L’intérêt de cette réforme est de voir comment l’État veut agir sur les parcours individuels afin de favoriser l’insertion, la formation et l’emploi pour les personnes aptes à travailler. Ce sera au niveau des Centres locaux d’emplois (C.L.E.) que s’effectuera le travail de dépistage des personnes qui présentent le risque de connaître un chômage de longue durée afin de définir avec eux des priorités d’action et de leur proposer des mesures qui seraient les plus adaptées à leurs besoins. En effet, selon le gouvernement, « le ciblage de la clientèle, est un facteur déterminant de l’efficacité de la mesure de formation, une condition essentielle à son utilité » (Emploi-Québec, 1998 cité dans Ulysse et Lesemann, 1999 : 41). Par cette réforme, les mesures, services et programmes d’Emploi-Québec se veulent davantage axés sur les individus. En effet, les mesures de formation permettent d’offrir aux bénéficiaires du soutien à la recherche d’emploi, des activités de recherche d’emploi ou même des mesures d’insertion en emploi plus ciblées. Les projets d’insertion en emploi consistent à proposer des mesures de subventions salariales et des suppléments en cas de retour à l’emploi.
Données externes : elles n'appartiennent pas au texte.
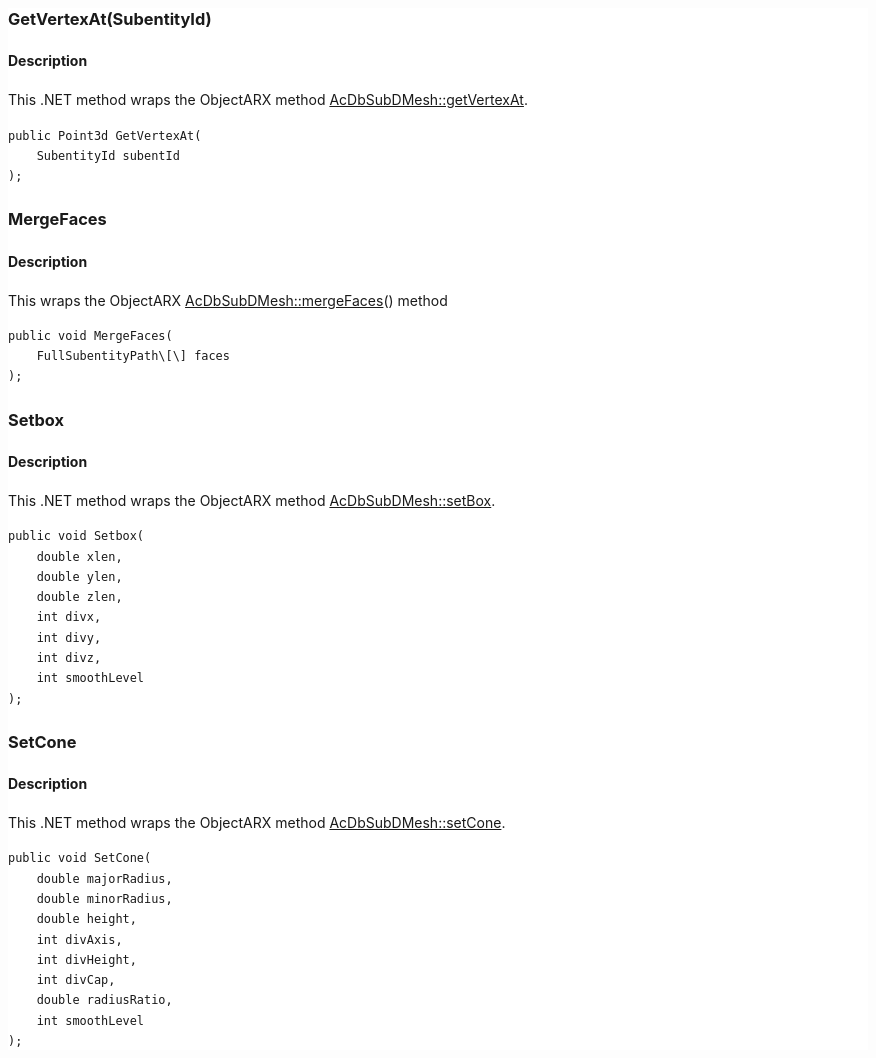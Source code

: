 ### GetVertexAt(SubentityId)

#### Description
This .NET method wraps the ObjectARX method [AcDbSubDMesh::getVertexAt](AcDbSubDMesh__getVertexAt@AcDbSubentId_@AcGePoint3d_@const.md).
```text
public Point3d GetVertexAt(
    SubentityId subentId
);
```

### MergeFaces

#### Description
This wraps the ObjectARX [AcDbSubDMesh::mergeFaces](AcDbSubDMesh__mergeFaces@AcDbFullSubentPathArray_.md)() method
```text
public void MergeFaces(
    FullSubentityPath\[\] faces
);
```

### Setbox

#### Description
This .NET method wraps the ObjectARX method [AcDbSubDMesh::setBox](AcDbSubDMesh__setBox@double@double@double@int@int@int@int.md).
```text
public void Setbox(
    double xlen, 
    double ylen, 
    double zlen, 
    int divx, 
    int divy, 
    int divz, 
    int smoothLevel
);
```

### SetCone

#### Description
This .NET method wraps the ObjectARX method [AcDbSubDMesh::setCone](AcDbSubDMesh__setCone@double@double@double@int@int@int@double@int.md).
```text
public void SetCone(
    double majorRadius, 
    double minorRadius, 
    double height, 
    int divAxis, 
    int divHeight, 
    int divCap, 
    double radiusRatio, 
    int smoothLevel
);
```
Emploi-Québec propose également des mesures de soutien aux travailleurs autonomes et au développement des entreprises pour les prestataires de l’aide sociale ou de l’assurance-emploi. Enfin, en ce qui concerne l’insertion sociale pour des personnes exclues du marché du travail depuis longtemps, Emploi-Québec propose des mesures qui leur permettraient d’acquérir progressivement les attitudes, compétences et habiletés nécessaires à leur réintégration au marché du travail. De plus, ces mesures devraient leur permettre de rétablir des contacts et des liens avec leur milieu de vie dans des espaces de resocialisation (Emploi-Québec, 1998). Ces mesures très similaires à celles déjà mises en place lors de la réforme de 1989, permettent de constater « une relation de continuité » entre ces deux réformes (Ulysse et Lesemann, 1999 : 74). Cependant, la réforme de 1996 semble s’axer sur la confirmation et la concrétisation des orientations déjà prises en 1989 tout en ciblant précisément l’encadrement et le suivi des prestataires au niveau local.